🤖 AI Summary
This study addresses the risk of downward bias in population prevalence estimates from non-random samples when using covariate adjustment. Applying a Bayesian hierarchical model to estimate SARS-CoV-2 seroprevalence in Australian urban populations—and complementing it with simulation studies—the authors demonstrate that in high-dimensional adjustment models, weakly regularizing priors intensify partial pooling effects, which, through a feedback mechanism involving test specificity, systematically deflate prevalence estimates. The work elucidates how the interplay between model dimensionality and prior strength induces such bias, proposes both short-term modeling corrections and long-term methodological improvements, and offers a diagnostic framework for identifying anomalous results in complex adjustment models.
📝 Abstract
When estimating population prevalence from a non-random sample, it is important to adjust for differences between sample and population. However, adjustment for multiple factors requires analysis that can be difficult to understand and validate. In this manuscript, we explore an unexpected downward trend of estimates when covariates are added sequentially to a Bayesian hierarchical model for the estimation of the prevalence of SARS-CoV-2 specific antibodies in an Australian city in late 2020.

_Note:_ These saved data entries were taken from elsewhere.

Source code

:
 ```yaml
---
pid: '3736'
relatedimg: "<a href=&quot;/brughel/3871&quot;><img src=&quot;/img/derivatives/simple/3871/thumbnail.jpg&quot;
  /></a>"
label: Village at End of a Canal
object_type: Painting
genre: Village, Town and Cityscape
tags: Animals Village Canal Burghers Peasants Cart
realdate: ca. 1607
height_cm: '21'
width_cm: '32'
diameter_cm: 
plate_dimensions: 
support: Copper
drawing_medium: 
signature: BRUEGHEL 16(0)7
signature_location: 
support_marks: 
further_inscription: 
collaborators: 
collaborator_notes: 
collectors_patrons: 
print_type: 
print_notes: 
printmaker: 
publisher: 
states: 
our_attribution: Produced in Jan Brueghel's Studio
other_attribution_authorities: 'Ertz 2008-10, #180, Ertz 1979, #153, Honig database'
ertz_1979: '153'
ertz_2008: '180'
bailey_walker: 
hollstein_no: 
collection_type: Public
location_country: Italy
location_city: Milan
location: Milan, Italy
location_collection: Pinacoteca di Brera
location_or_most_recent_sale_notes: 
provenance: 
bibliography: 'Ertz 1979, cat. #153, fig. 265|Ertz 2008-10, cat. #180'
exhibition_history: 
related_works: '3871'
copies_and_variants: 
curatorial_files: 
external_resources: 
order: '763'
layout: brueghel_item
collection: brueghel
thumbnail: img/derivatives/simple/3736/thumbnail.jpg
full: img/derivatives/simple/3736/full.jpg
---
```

We compare our data analysis to results from a simulation study to understand four potential contributors to this effect: (i) correction for differences between sample and population, (ii) rare-events bias in logistic regression, (iii) inclusion of the uncertainty of test sensitivity and specificity in a multilevel model, and (iv) increasing model dimensionality. We find that weak prior distributions on the logistic regression coefficients lead to a systematic increase in the amount of partial pooling across adjustment cells-the prior becomes stronger as model dimensionality increases-which in turn feeds through to the estimated assay specificity, which then feeds back to the model and results in lowering the estimated prevalence.
Our paper contributes three elements: (i) immediate and longer-term recommendations for using these types of models, (ii) simulation studies to explore the impact of the contributors to this effect, and (iii) a worked example of investigation of unexpected results in a model with multiple adjustment factors.